My daily go-round has a menacing stereotypy: I walk the dog with such regularity it’s hard to know which of us is on the lead. I’d like to be able to say that the business of publicising a new book – with readings, interviews and so on – is something of a departure, but it ain’t so. I’ve been trundling to Bristol, Bath, Brighton and Birmingham year in year out for almost two decades now, so that these journeys have the quality of an annual progress by some cut-rate monarch viewing his papery pop-up dominions.
Not that I wish to be dismissive of the audiences who turn out for my readings, or the journalists who trouble to interview me – I value them all. I cleave to Cocteau’s view of the artist, that we are all hermaphrodites engaged in feats of parthenogenesis: we inseminate ourselves, gestate our mind-children then deliver them on to A4 beds. We raise them, and eventually – when they’re hulking and hirsute – we load up their belongings, drive them to another town, buy them an electric kettle, open a bank account for them and cut them loose. It’s not our fault if they subsequently end up as crack whores – or, worse, provincial solicitors.

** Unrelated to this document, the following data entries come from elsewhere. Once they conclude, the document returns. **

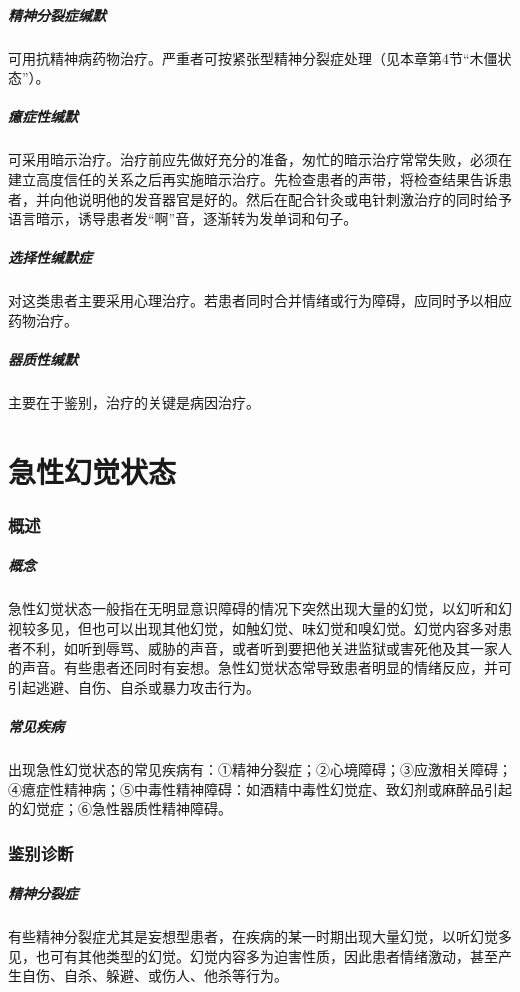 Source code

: \subparagraph{精神分裂症缄默}

可用抗精神病药物治疗。严重者可按紧张型精神分裂症处理（见本章第4节“木僵状态”）。

\subparagraph{癔症性缄默}

可采用暗示治疗。治疗前应先做好充分的准备，匆忙的暗示治疗常常失败，必须在建立高度信任的关系之后再实施暗示治疗。先检查患者的声带，将检查结果告诉患者，并向他说明他的发音器官是好的。然后在配合针灸或电针刺激治疗的同时给予语言暗示，诱导患者发“啊”音，逐渐转为发单词和句子。

\subparagraph{选择性缄默症}

对这类患者主要采用心理治疗。若患者同时合并情绪或行为障碍，应同时予以相应药物治疗。

\subparagraph{器质性缄默}

主要在于鉴别，治疗的关键是病因治疗。

\protect\hypertarget{text00048.html}{}{}

\section{急性幻觉状态}

\subsubsection{概述}

\subparagraph{概念}

急性幻觉状态一般指在无明显意识障碍的情况下突然出现大量的幻觉，以幻听和幻视较多见，但也可以出现其他幻觉，如触幻觉、味幻觉和嗅幻觉。幻觉内容多对患者不利，如听到辱骂、威胁的声音，或者听到要把他关进监狱或害死他及其一家人的声音。有些患者还同时有妄想。急性幻觉状态常导致患者明显的情绪反应，并可引起逃避、自伤、自杀或暴力攻击行为。

\subparagraph{常见疾病}

出现急性幻觉状态的常见疾病有：①精神分裂症；②心境障碍；③应激相关障碍；④癔症性精神病；⑤中毒性精神障碍：如酒精中毒性幻觉症、致幻剂或麻醉品引起的幻觉症；⑥急性器质性精神障碍。

\subsubsection{鉴别诊断}

\subparagraph{精神分裂症}

有些精神分裂症尤其是妄想型患者，在疾病的某一时期出现大量幻觉，以听幻觉多见，也可有其他类型的幻觉。幻觉内容多为迫害性质，因此患者情绪激动，甚至产生自伤、自杀、躲避、或伤人、他杀等行为。

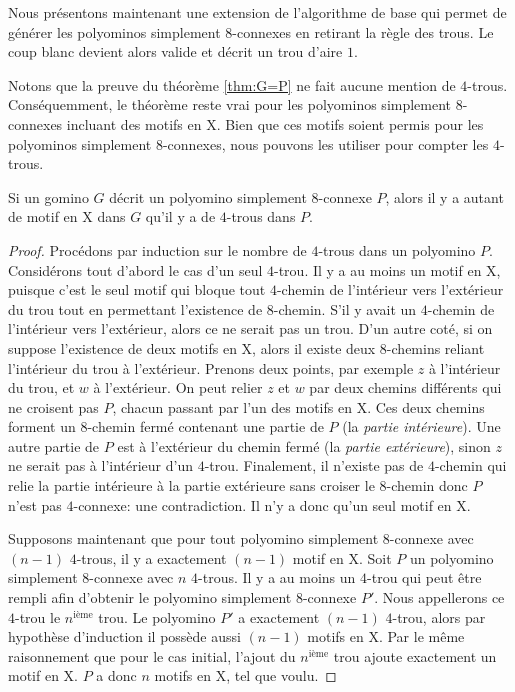 \vspace{-0.5em}
Nous présentons maintenant une extension de l'algorithme de base qui permet de générer les polyominos simplement $8$-connexes en retirant la règle des trous. Le coup blanc  devient alors valide et décrit un trou d'aire $1$.

Notons que la preuve du théorème \ref{thm:G=P} ne fait aucune mention de $4$-trous. Conséquemment, le théorème reste vrai pour les polyominos simplement $8$-connexes incluant des motifs en X. Bien que ces motifs soient permis pour les polyominos simplement $8$-connexes, nous pouvons les utiliser pour compter les $4$-trous.

\begin{proposition}
Si un gomino $G$ décrit un polyomino simplement $8$-connexe $P$, alors il y a autant de motif en X dans $G$ qu'il y a de $4$-trous dans $P$.
\end{proposition}

\vspace{-0.5em}
\begin{proof}
Procédons par induction sur le nombre de $4$-trous dans un polyomino $P$.
Considérons tout d'abord le cas d'un seul $4$-trou. Il y a au moins un motif en X, puisque c'est le seul motif qui bloque tout $4$-chemin de l'intérieur vers l'extérieur du trou tout en permettant l'existence de $8$-chemin. S'il y avait un $4$-chemin de l'intérieur vers l'extérieur, alors ce ne serait pas un trou. D'un autre coté, si on suppose l'existence de deux motifs en X, alors il existe deux $8$-chemins reliant l'intérieur du trou à l'extérieur. Prenons deux points, par exemple $z$ à l'intérieur du trou, et $w$ à l'extérieur. On peut relier $z$ et $w$ par deux chemins différents qui ne croisent pas $P$, chacun passant par l'un des motifs en X. Ces deux chemins forment un $8$-chemin fermé contenant une partie de $P$ (la \emph{partie intérieure}). Une autre partie de $P$ est à l'extérieur du chemin fermé (la \emph{partie extérieure}), sinon $z$ ne serait pas à l'intérieur d'un $4$-trou. Finalement, il n'existe pas de $4$-chemin qui relie la partie intérieure à la partie extérieure sans croiser le $8$-chemin donc $P$ n'est pas $4$-connexe: une contradiction. Il n'y a donc qu'un seul motif en X.

Supposons maintenant que pour tout polyomino simplement $8$-connexe avec $(n-1)$ $4$-trous, il y a exactement $(n-1)$ motif en X. Soit $P$ un polyomino simplement $8$-connexe avec $n$ $4$-trous. Il y a au moins un $4$-trou qui peut être rempli afin d'obtenir le polyomino simplement $8$-connexe $P'$. Nous appellerons ce $4$-trou le $n^{\text{ième}}$ trou. Le polyomino $P'$ a exactement $(n-1)$ $4$-trou, alors par hypothèse d'induction il possède aussi $(n-1)$ motifs en X. Par le même raisonnement que pour le cas initial, l'ajout du $n^{\text{ième}}$ trou ajoute exactement un motif en X. $P$ a donc $n$ motifs en X, tel que voulu.
\end{proof}



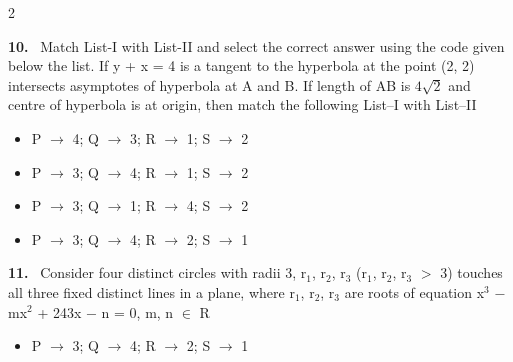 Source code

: \documentclass[10pt]{extarticle}
\newcommand{\qn}[1]{\par\smallskip\noindent\textbf{#1.}~}
\newenvironment{qoptions}{\begin{itemize}[leftmargin=1.8em,itemsep=1pt,topsep=2pt,label={}]}{\end{itemize}}
\newcommand{\opt}[2]{\item[(#1)] #2}
\begin{document}
\begin{multicols}{2}
\begin{qoptions}
\end{qoptions}
\qn{10} Match List-I with List-II and select the correct answer using the code given below the list. If y + x = 4 is a tangent to the hyperbola at the point (2, 2) intersects asymptotes of hyperbola at A and B. If length of AB is $4\sqrt2$ and centre of hyperbola is at origin, then match the following List--I with List--II\par
{}\par
\begin{qoptions}
\opt{A}{P $\to$ 4; Q $\to$ 3; R $\to$ 1; S $\to$ 2}
\opt{B}{P $\to$ 3; Q $\to$ 4; R $\to$ 1; S $\to$ 2}
\opt{C}{P $\to$ 3; Q $\to$ 1; R $\to$ 4; S $\to$ 2}
\opt{D}{P $\to$ 3; Q $\to$ 4; R $\to$ 2; S $\to$ 1}
\end{qoptions}
\qn{11} Consider four distinct circles with radii 3, r$_1$, r$_2$, r$_3$ (r$_1$, r$_2$, r$_3$ $>$ 3) touches all three fixed distinct lines in a plane, where r$_1$, r$_2$, r$_3$ are roots of equation x$^3$ $-$ mx$^2$ + 243x $-$ n = 0, m, n $\in$ R\par
{}\par
\begin{qoptions}
\opt{A}{P $\to$ 3; Q $\to$ 4; R $\to$ 2; S $\to$ 1}

\end{qoptions}
\end{multicols}
\end{document}
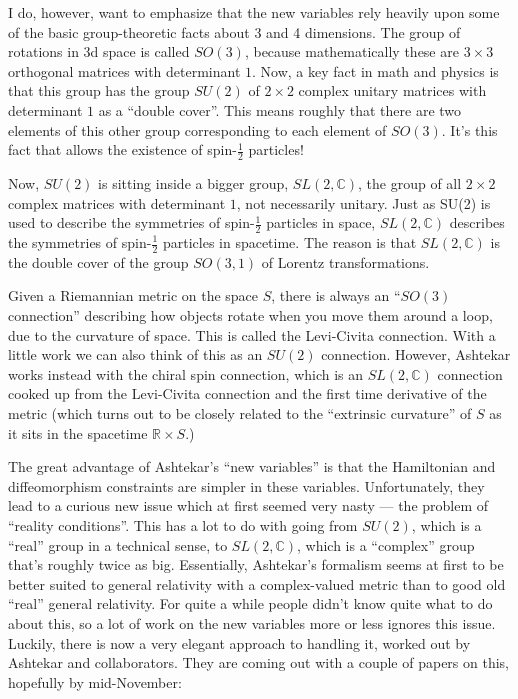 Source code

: \documentclass{article}
\begin{document}
I do, however, want to emphasize that the new variables rely heavily
upon some of the basic group-theoretic facts about 3 and 4 dimensions.
The group of rotations in 3d space is called \(SO(3)\), because
mathematically these are \(3\times3\) orthogonal matrices with
determinant \(1\). Now, a key fact in math and physics is that this
group has the group \(SU(2)\) of \(2\times2\) complex unitary matrices
with determinant \(1\) as a ``double cover''. This means roughly that
there are two elements of this other group corresponding to each element
of \(SO(3)\). It's this fact that allows the existence of
spin-\(\frac12\) particles!

Now, \(SU(2)\) is sitting inside a bigger group, \(SL(2,\mathbb{C})\),
the group of all \(2\times2\) complex matrices with determinant \(1\),
not necessarily unitary. Just as SU(2) is used to describe the
symmetries of spin-\(\frac12\) particles in space, \(SL(2,\mathbb{C})\)
describes the symmetries of spin-\(\frac12\) particles in spacetime. The
reason is that \(SL(2,\mathbb{C})\) is the double cover of the group
\(SO(3,1)\) of Lorentz transformations.

Given a Riemannian metric on the space \(S\), there is always an
``\(SO(3)\) connection'' describing how objects rotate when you move
them around a loop, due to the curvature of space. This is called the
Levi-Civita connection. With a little work we can also think of this as
an \(SU(2)\) connection. However, Ashtekar works instead with the chiral
spin connection, which is an \(SL(2,\mathbb{C})\) connection cooked up
from the Levi-Civita connection and the first time derivative of the
metric (which turns out to be closely related to the ``extrinsic
curvature'' of \(S\) as it sits in the spacetime
\(\mathbb{R} \times S\).)

The great advantage of Ashtekar's ``new variables'' is that the
Hamiltonian and diffeomorphism constraints are simpler in these
variables. Unfortunately, they lead to a curious new issue which at
first seemed very nasty --- the problem of ``reality conditions''. This
has a lot to do with going from \(SU(2)\), which is a ``real'' group in
a technical sense, to \(SL(2,\mathbb{C})\), which is a ``complex'' group
that's roughly twice as big. Essentially, Ashtekar's formalism seems at
first to be better suited to general relativity with a complex-valued
metric than to good old ``real'' general relativity. For quite a while
people didn't know quite what to do about this, so a lot of work on the
new variables more or less ignores this issue. Luckily, there is now a
very elegant approach to handling it, worked out by Ashtekar and
collaborators. They are coming out with a couple of papers on this,
hopefully by mid-November:
\end{document}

So, the audiences and the journalists in Bristol, Bath, Brighton and Birmingham are effectively foster parents, or beadles, or possibly “moral tutors” (which is what the member of the academic staff charged with student welfare was called in my day); because it is unto them that the fully-grown mind-child is delivered. And just as it’s no longer the writer’s responsibility as to what becomes of his books, so these transitional figures may fold, spindle and mutilate them as they will.